La organización Guerreros Unidos, una escisión del Cártel de los Beltrán Leyva, identificada recientemente por la Administración para el Control de Drogas (DEA) como una de las que ha extendido sus operaciones en EUA, es liderada por mujeres, la mayoría esposas de los líderes que han sido detenidos.
Una investigación que tiene abierta la PGR apunta a una nueva conformación en la que se incluye a mujeres, entre ellas las esposas de los Casarrubias Salgado, informaron fuentes ministeriales.
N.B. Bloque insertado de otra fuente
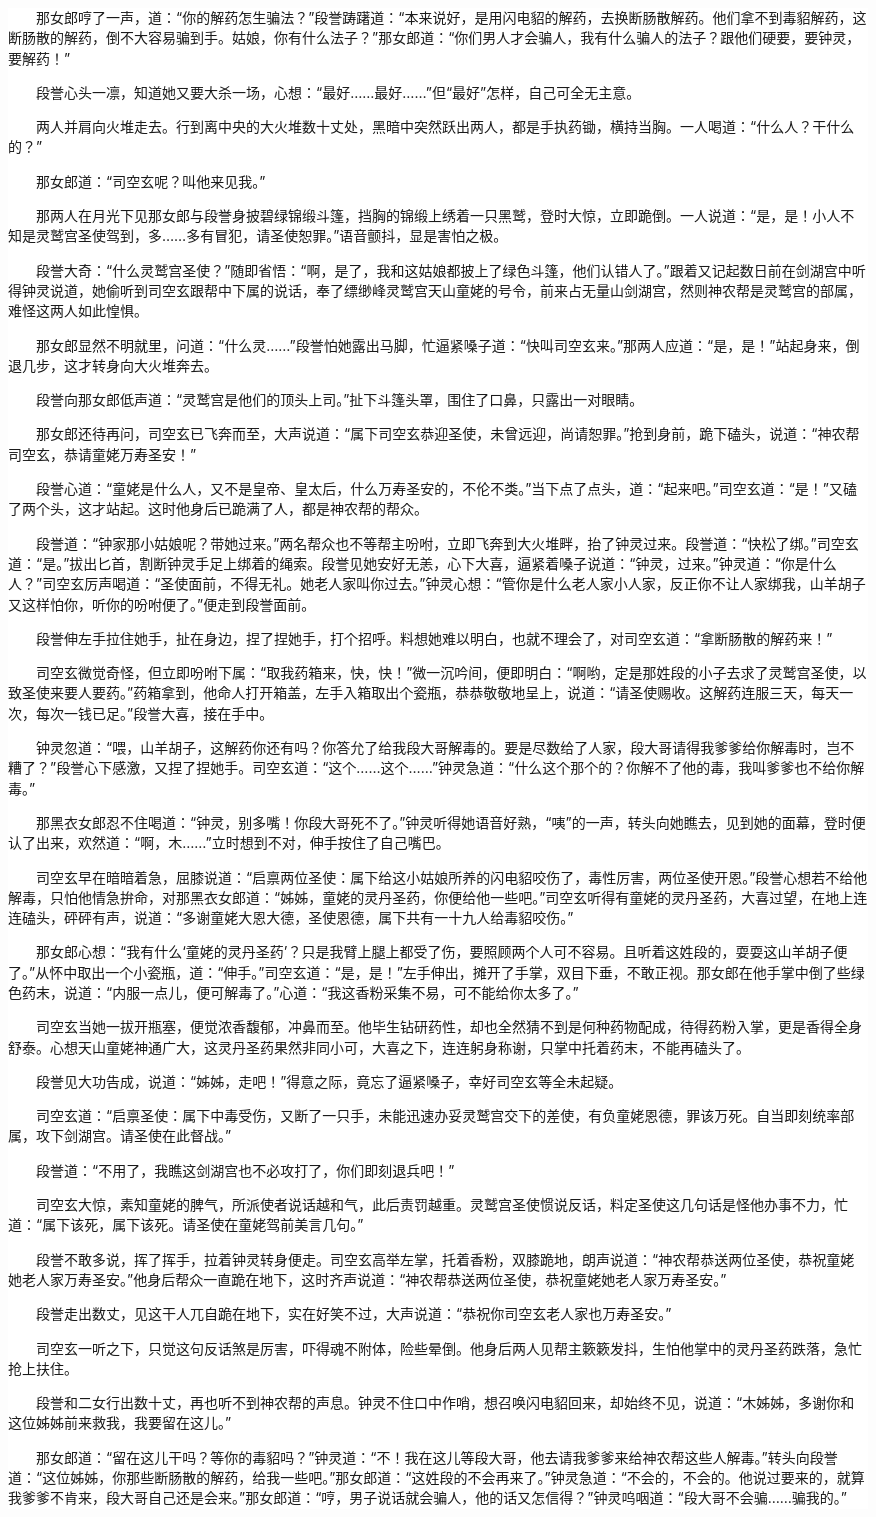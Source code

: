 　　那女郎哼了一声，道：“你的解药怎生骗法？”段誉踌躇道：“本来说好，是用闪电貂的解药，去换断肠散解药。他们拿不到毒貂解药，这断肠散的解药，倒不大容易骗到手。姑娘，你有什么法子？”那女郎道：“你们男人才会骗人，我有什么骗人的法子？跟他们硬要，要钟灵，要解药！”

　　段誉心头一凛，知道她又要大杀一场，心想：“最好……最好……”但“最好”怎样，自己可全无主意。

　　两人并肩向火堆走去。行到离中央的大火堆数十丈处，黑暗中突然跃出两人，都是手执药锄，横持当胸。一人喝道：“什么人？干什么的？”

　　那女郎道：“司空玄呢？叫他来见我。”

　　那两人在月光下见那女郎与段誉身披碧绿锦缎斗篷，挡胸的锦缎上绣着一只黑鹫，登时大惊，立即跪倒。一人说道：“是，是！小人不知是灵鹫宫圣使驾到，多……多有冒犯，请圣使恕罪。”语音颤抖，显是害怕之极。

　　段誉大奇：“什么灵鹫宫圣使？”随即省悟：“啊，是了，我和这姑娘都披上了绿色斗篷，他们认错人了。”跟着又记起数日前在剑湖宫中听得钟灵说道，她偷听到司空玄跟帮中下属的说话，奉了缥缈峰灵鹫宫天山童姥的号令，前来占无量山剑湖宫，然则神农帮是灵鹫宫的部属，难怪这两人如此惶惧。

　　那女郎显然不明就里，问道：“什么灵……”段誉怕她露出马脚，忙逼紧嗓子道：“快叫司空玄来。”那两人应道：“是，是！”站起身来，倒退几步，这才转身向大火堆奔去。

　　段誉向那女郎低声道：“灵鹫宫是他们的顶头上司。”扯下斗篷头罩，围住了口鼻，只露出一对眼睛。

　　那女郎还待再问，司空玄已飞奔而至，大声说道：“属下司空玄恭迎圣使，未曾远迎，尚请恕罪。”抢到身前，跪下磕头，说道：“神农帮司空玄，恭请童姥万寿圣安！”

　　段誉心道：“童姥是什么人，又不是皇帝、皇太后，什么万寿圣安的，不伦不类。”当下点了点头，道：“起来吧。”司空玄道：“是！”又磕了两个头，这才站起。这时他身后已跪满了人，都是神农帮的帮众。

　　段誉道：“钟家那小姑娘呢？带她过来。”两名帮众也不等帮主吩咐，立即飞奔到大火堆畔，抬了钟灵过来。段誉道：“快松了绑。”司空玄道：“是。”拔出匕首，割断钟灵手足上绑着的绳索。段誉见她安好无恙，心下大喜，逼紧着嗓子说道：“钟灵，过来。”钟灵道：“你是什么人？”司空玄厉声喝道：“圣使面前，不得无礼。她老人家叫你过去。”钟灵心想：“管你是什么老人家小人家，反正你不让人家绑我，山羊胡子又这样怕你，听你的吩咐便了。”便走到段誉面前。

　　段誉伸左手拉住她手，扯在身边，捏了捏她手，打个招呼。料想她难以明白，也就不理会了，对司空玄道：“拿断肠散的解药来！”

　　司空玄微觉奇怪，但立即吩咐下属：“取我药箱来，快，快！”微一沉吟间，便即明白：“啊哟，定是那姓段的小子去求了灵鹫宫圣使，以致圣使来要人要药。”药箱拿到，他命人打开箱盖，左手入箱取出个瓷瓶，恭恭敬敬地呈上，说道：“请圣使赐收。这解药连服三天，每天一次，每次一钱已足。”段誉大喜，接在手中。

　　钟灵忽道：“喂，山羊胡子，这解药你还有吗？你答允了给我段大哥解毒的。要是尽数给了人家，段大哥请得我爹爹给你解毒时，岂不糟了？”段誉心下感激，又捏了捏她手。司空玄道：“这个……这个……”钟灵急道：“什么这个那个的？你解不了他的毒，我叫爹爹也不给你解毒。”

　　那黑衣女郎忍不住喝道：“钟灵，别多嘴！你段大哥死不了。”钟灵听得她语音好熟，“咦”的一声，转头向她瞧去，见到她的面幕，登时便认了出来，欢然道：“啊，木……”立时想到不对，伸手按住了自己嘴巴。

　　司空玄早在暗暗着急，屈膝说道：“启禀两位圣使：属下给这小姑娘所养的闪电貂咬伤了，毒性厉害，两位圣使开恩。”段誉心想若不给他解毒，只怕他情急拚命，对那黑衣女郎道：“姊姊，童姥的灵丹圣药，你便给他一些吧。”司空玄听得有童姥的灵丹圣药，大喜过望，在地上连连磕头，砰砰有声，说道：“多谢童姥大恩大德，圣使恩德，属下共有一十九人给毒貂咬伤。”

　　那女郎心想：“我有什么‘童姥的灵丹圣药’？只是我臂上腿上都受了伤，要照顾两个人可不容易。且听着这姓段的，耍耍这山羊胡子便了。”从怀中取出一个小瓷瓶，道：“伸手。”司空玄道：“是，是！”左手伸出，摊开了手掌，双目下垂，不敢正视。那女郎在他手掌中倒了些绿色药末，说道：“内服一点儿，便可解毒了。”心道：“我这香粉采集不易，可不能给你太多了。”

　　司空玄当她一拔开瓶塞，便觉浓香馥郁，冲鼻而至。他毕生钻研药性，却也全然猜不到是何种药物配成，待得药粉入掌，更是香得全身舒泰。心想天山童姥神通广大，这灵丹圣药果然非同小可，大喜之下，连连躬身称谢，只掌中托着药末，不能再磕头了。

　　段誉见大功告成，说道：“姊姊，走吧！”得意之际，竟忘了逼紧嗓子，幸好司空玄等全未起疑。

　　司空玄道：“启禀圣使：属下中毒受伤，又断了一只手，未能迅速办妥灵鹫宫交下的差使，有负童姥恩德，罪该万死。自当即刻统率部属，攻下剑湖宫。请圣使在此督战。”

　　段誉道：“不用了，我瞧这剑湖宫也不必攻打了，你们即刻退兵吧！”

　　司空玄大惊，素知童姥的脾气，所派使者说话越和气，此后责罚越重。灵鹫宫圣使惯说反话，料定圣使这几句话是怪他办事不力，忙道：“属下该死，属下该死。请圣使在童姥驾前美言几句。”

　　段誉不敢多说，挥了挥手，拉着钟灵转身便走。司空玄高举左掌，托着香粉，双膝跪地，朗声说道：“神农帮恭送两位圣使，恭祝童姥她老人家万寿圣安。”他身后帮众一直跪在地下，这时齐声说道：“神农帮恭送两位圣使，恭祝童姥她老人家万寿圣安。”

　　段誉走出数丈，见这干人兀自跪在地下，实在好笑不过，大声说道：“恭祝你司空玄老人家也万寿圣安。”

　　司空玄一听之下，只觉这句反话煞是厉害，吓得魂不附体，险些晕倒。他身后两人见帮主簌簌发抖，生怕他掌中的灵丹圣药跌落，急忙抢上扶住。

　　段誉和二女行出数十丈，再也听不到神农帮的声息。钟灵不住口中作哨，想召唤闪电貂回来，却始终不见，说道：“木姊姊，多谢你和这位姊姊前来救我，我要留在这儿。”

　　那女郎道：“留在这儿干吗？等你的毒貂吗？”钟灵道：“不！我在这儿等段大哥，他去请我爹爹来给神农帮这些人解毒。”转头向段誉道：“这位姊姊，你那些断肠散的解药，给我一些吧。”那女郎道：“这姓段的不会再来了。”钟灵急道：“不会的，不会的。他说过要来的，就算我爹爹不肯来，段大哥自己还是会来。”那女郎道：“哼，男子说话就会骗人，他的话又怎信得？”钟灵呜咽道：“段大哥不会骗……骗我的。”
Con un perfil bajo desde las detenciones de los implicados en la desaparición de los 43 normalistas de Ayotzinapa, algunas de las mujeres tomaron parte del control y las decisiones al interior del cártel, que distribuye heroína en Estados Unidos.
A la nueva conformación también se unen las esposas de los jefes de sicarios. Dentro de la estructura, algunas de ellas fungen como mandos pero también como halcones.
La toma de poder femenino en el cártel tiene sus inicios con María de los Ángeles Moreno, esposa del exalcalde de Iguala, José Luis Abarca, quien, de acuerdo con la declaración del detenido Sidronio Casarrubias Salgado, máximo líder de Guerreros Unidos, era la principal operadora financiera y, junto con su esposo, actuaban desde la presidencia municipal.
Tras la captura, el 30 de abril de 2014, en Toluca, de Mario Casarrubias, “El Sapo”, fundador de esa organización, su hermano Sidronio ejerció el control de la organización que opera en Guerrero, Estado de México y Morelos.
Sidronio Casarrubias fue detenido en el Estado de México el 17 de octubre de 2014. Desde ese día, quien asumió el liderazgo fue su hermano Adán El Tomate, quien mantiene una disputa con la organización denominada Los Rojos.